Known for his distinctive voice, he has narrated numerous documentary projects including The Long Way Home (1997), March of the Penguins (2005), Through the Wormhole (2010–2017), The Story of God with Morgan Freeman (2016–2019), and Our Universe (2022). He has directed the drama Bopha! (1993). He also founded film production company Revelations Entertainment with business partner Lori McCreary in 1996.

Morgan Freeman was born on June 1, 1937, in Memphis, Tennessee.

He is the son of Mamie Edna (née Revere; 1912–2000), a teacher,[4] and Morgan Porterfield Freeman (July 6, 1915 – April 27, 1961), a barber, who died of cirrhosis in 1961.

He has three older siblings.

Some of his ancestors were from the Songhai and Tuareg people of Niger. Some of Freeman’s great-great-grandparents were enslaved people who migrated from North Carolina to Mississippi. Freeman later discovered that his white maternal great-great-grandfather had lived with, and was buried beside Freeman’s African-American great-great-grandmother in the segregated South, as the two could not legally marry at the time.

Among all of his African ancestors, a little over one-quarter came from the area that stretches from present-day Senegal to Liberia and three-quarters came from the Congo-Angola region.

As an infant, Freeman was sent to his paternal grandmother in Charleston, Mississippi.

He moved frequently during his childhood, living in Greenwood, Mississippi; Gary, Indiana; and finally Chicago, Illinois.

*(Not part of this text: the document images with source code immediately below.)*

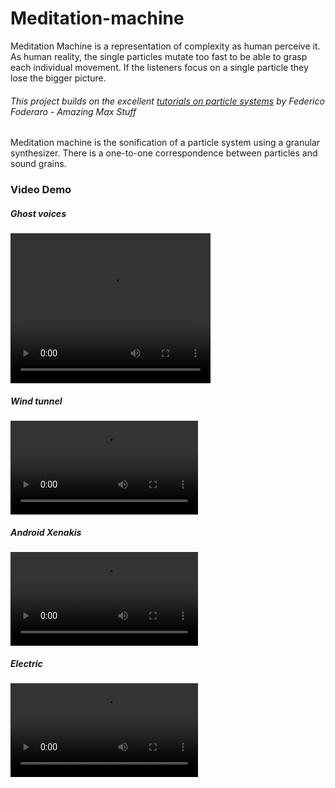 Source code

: # Meditation-machine

Meditation Machine is a representation of complexity as human perceive it. As human reality, the single particles mutate too fast to be able to grasp each individual movement. If the listeners focus on a single particle they lose the bigger picture. 

###### This project builds on the excellent [tutorials on particle systems](https://www.youtube.com/watch?v=jm34IcOOB40&list=PLRc5WfOZXC4kLfuYI5_xtb6-xBF78Z4fv&index=15) by Federico Foderaro - Amazing Max Stuff

Meditation machine is the sonification of a particle system using a granular synthesizer.
There is a one-to-one correspondence between particles and sound grains.

### Video Demo

##### Ghost voices

<video width="320" height="240" controls>
  <source src="video.mov" type="video/mp4">
</video>

##### Wind tunnel

![](video/my_video.mov)

##### Android Xenakis

![](video/my_video.mov)

##### Electric

![](video/my_video.mov)
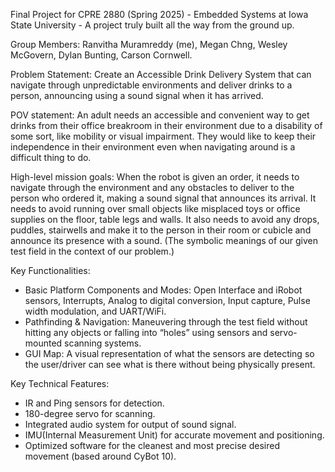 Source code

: Final Project for CPRE 2880 (Spring 2025) - Embedded Systems at Iowa State University - A project truly built all the way from the ground up.

Group Members: Ranvitha Muramreddy (me), Megan Chng, Wesley McGovern, Dylan Bunting, Carson Cornwell.

Problem Statement: Create an Accessible Drink Delivery System that can navigate through unpredictable environments 
and deliver drinks to a person, announcing using a sound signal when it has arrived.

POV statement: An adult needs an accessible and convenient way to get drinks from their office breakroom in their environment due to 
a disability of some sort, like mobility or visual impairment. They would like to keep their independence in their 
environment even when navigating around is a difficult thing to do.   

High-level mission goals: When the robot is given an order, it needs to navigate through the environment and any obstacles to deliver to the person
who ordered it, making a sound signal that announces its arrival. It needs to avoid running over small objects like 
misplaced toys or office supplies on the floor, table legs and walls. It also needs to avoid any drops, puddles, stairwells 
and make it to the person in their room or cubicle and announce its presence with a sound. (The symbolic meanings of our given 
test field in the context of our problem.)

Key Functionalities:
- Basic Platform Components and Modes: Open Interface and iRobot sensors, Interrupts, Analog to digital conversion, Input capture, Pulse width modulation, and UART/WiFi.
- Pathfinding & Navigation: Maneuvering through the test field without hitting any objects or falling into “holes” using sensors and servo-mounted 
scanning systems.
- GUI Map: A visual representation of what the sensors are detecting so the user/driver can see what is there without being physically present.

Key Technical Features:
- IR and Ping sensors for detection.
- 180-degree servo for scanning.
- Integrated audio system for output of sound signal.
- IMU(Internal Measurement Unit) for accurate movement and positioning.
- Optimized software for the cleanest and most precise desired movement (based around CyBot 10).


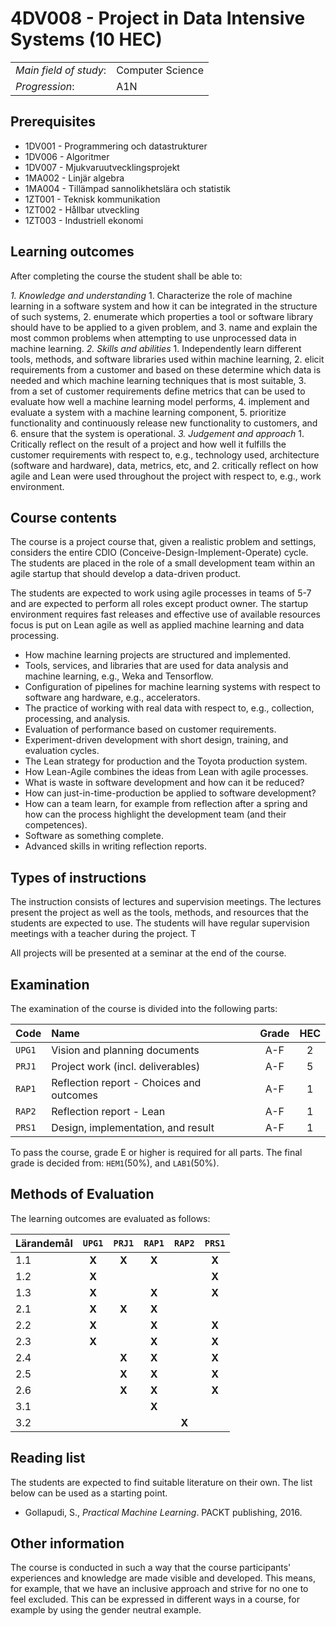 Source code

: # 4DV008 - Project in Data Intensive Systems (10 HEC)

|     |     |
| --- | --- | 
| *Main field of study*: | Computer Science | 
| *Progression*: | A1N | 

## Prerequisites

- 1DV001 - Programmering och datastrukturer
- 1DV006 - Algoritmer
- 1DV007 - Mjukvaruutvecklingsprojekt
- 1MA002 - Linjär algebra
- 1MA004 - Tillämpad sannolikhetslära och statistik
- 1ZT001 - Teknisk kommunikation
- 1ZT002 - Hållbar utveckling
- 1ZT003 - Industriell ekonomi

## Learning outcomes

After completing the course the student shall be able to:

*1. Knowledge and understanding*
	1. Characterize the role of machine learning in a software system and how it can be integrated in the structure of such systems,
	2. enumerate which properties a tool or software library should have to be applied to a given problem, and
	3. name and explain the most common problems when attempting to use unprocessed data in machine learning.
*2. Skills and abilities*
	1. Independently learn different tools, methods, and software libraries used within machine learning,
	2. elicit requirements from a customer and based on these determine which data is needed and which machine learning techniques that is most suitable,
	3. from a set of customer requirements define metrics that can be used to evaluate how well a machine learning model performs,
	4. implement and evaluate a system with a machine learning component,
	5. prioritize functionality and continuously release new functionality to customers, and
	6. ensure that the system is operational.
*3.	Judgement and approach*
	1. Critically reflect on the result of a project and how well it fulfills the customer requirements with respect to, e.g., technology used, architecture (software and hardware), data, metrics, etc, and
	2. critically reflect on how agile and Lean were used throughout the project with respect to, e.g., work environment.

## Course contents

The course is a project course that, given a realistic problem and settings, considers the entire CDIO (Conceive-Design-Implement-Operate) cycle. The students are placed in the role of a small development team within an agile startup that should develop a data-driven product. 

The students are expected to work using agile processes in teams of 5-7 and are expected to perform all roles except product owner. The startup environment requires fast releases and effective use of available resources focus is put on Lean agile as well as applied machine learning and data processing.

- How machine learning projects are structured and implemented.
- Tools, services, and libraries that are used for data analysis and machine learning, e.g., Weka and Tensorflow.
- Configuration of pipelines for machine learning systems with respect to software ang hardware, e.g., accelerators.
- The practice of working with real data with respect to, e.g., collection, processing, and analysis.
- Evaluation of performance based on customer requirements.
- Experiment-driven development with short design, training, and evaluation cycles.
- The Lean strategy for production and the Toyota production system.
- How Lean-Agile combines the ideas from Lean with agile processes.
- What is waste in software development and how can it be reduced?
- How can just-in-time-production be applied to software development?
- How can a team learn, for example from reflection after a spring and how can the process highlight the development team (and their competences).
- Software as something complete.
- Advanced skills in writing reflection reports.

## Types of instructions

The instruction consists of lectures and supervision meetings. The lectures present the project as well as the tools, methods, and resources that the students are expected to use. The students will have regular supervision meetings with a teacher during the project. T

All projects will be presented at a seminar at the end of the course.

## Examination

The examination of the course is divided into the following parts:

| Code | Name             | Grade | HEC | 
| :--- | :-------------------- | :---: | :---: |
|`UPG1`| Vision and planning documents            | A-F   | 2     |  
|`PRJ1`| Project work (incl. deliverables)       | A-F   | 5     |  
|`RAP1`| Reflection report - Choices and outcomes | A-F   | 1     |  
|`RAP2`| Reflection report - Lean               | A-F   | 1     |  
|`PRS1`| Design, implementation, and result      | A-F   | 1     |  

To pass the course, grade E or higher is required for all parts. The final grade is decided from: `HEM1`(50%), and `LAB1`(50%).

## Methods of Evaluation

The learning outcomes are evaluated as follows:

| Lärandemål |`UPG1` |`PRJ1` |`RAP1` |`RAP2` |`PRS1` |
| :--------- | :---: | :---: | :---: | :---: | :---: |
| 1.1        | **X** | **X** | **X** |       | **X** |
| 1.2        | **X** |       |       |       | **X** |
| 1.3        | **X** |       | **X** |       | **X** |
| 2.1        | **X** | **X** | **X** |       |       |
| 2.2        | **X** |       | **X** |       | **X** |
| 2.3        | **X** |       | **X** |       | **X** |
| 2.4        |       | **X** | **X** |       | **X** |
| 2.5        |       | **X** | **X** |       | **X** |
| 2.6        |       | **X** | **X** |       | **X** |
| 3.1        |       |       | **X** |       |       |
| 3.2        |       |       |       | **X** |       |



## Reading list

The students are expected to find suitable literature on their own. The list below can be used as a starting point.

- Gollapudi, S., *Practical Machine Learning*. PACKT publishing, 2016.

## Other information

The course is conducted in such a way that the course participants' experiences and knowledge are made visible and developed. This means, for example, that we have an inclusive approach and strive for no one to feel excluded. This can be expressed in different ways in a course, for example by using the gender neutral example.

He made his acting debut at age 9, playing the lead role in a school play.

He then attended Broad Street High School, a building which serves today as Threadgill Elementary School, in Greenwood, Mississippi.

At age 12, he won a statewide drama competition, and while settling into school, discovered music and theater.

When Freeman was 16 years old, he contracted pneumonia.

Freeman graduated high school in 1955, but turned down partial drama scholarship from Jackson State University, opting instead to enlist in the US Air Force.

He served as an Automatic Tracking Radar repairman, rising to the rank of airman first class. After serving from 1955 to 1959, he moved to Los Angeles, California, and took acting classes at the Pasadena Playhouse. He also studied theater arts at Los Angeles City College, where a teacher encouraged him to embark on a dance career.

Freeman worked as a dancer at the 1964 World’s Fair and was a member of the Opera Ring musical theater group in San Francisco.

He acted in touring company version of The Royal Hunt of the Sun, and also appeared as an extra in Sidney Lumet’s 1965 drama film The Pawnbroker starring Rod Steiger.

Freeman realized that acting was where his heart lay. “After [The Royal Hunt of the Sun], my acting career just took off,” he later recalled.

Freeman made his Off-Broadway debut in 1967, opposite Viveca Lindfors in The Nigger Lovers, a show about the Freedom Riders during the American Civil Rights Movement, before debuting on Broadway in 1968’s all-black version of Hello, Dolly! that also starred Pearl Bailey and Cab Calloway. In 1969, Freeman also performed on stage in The Dozens.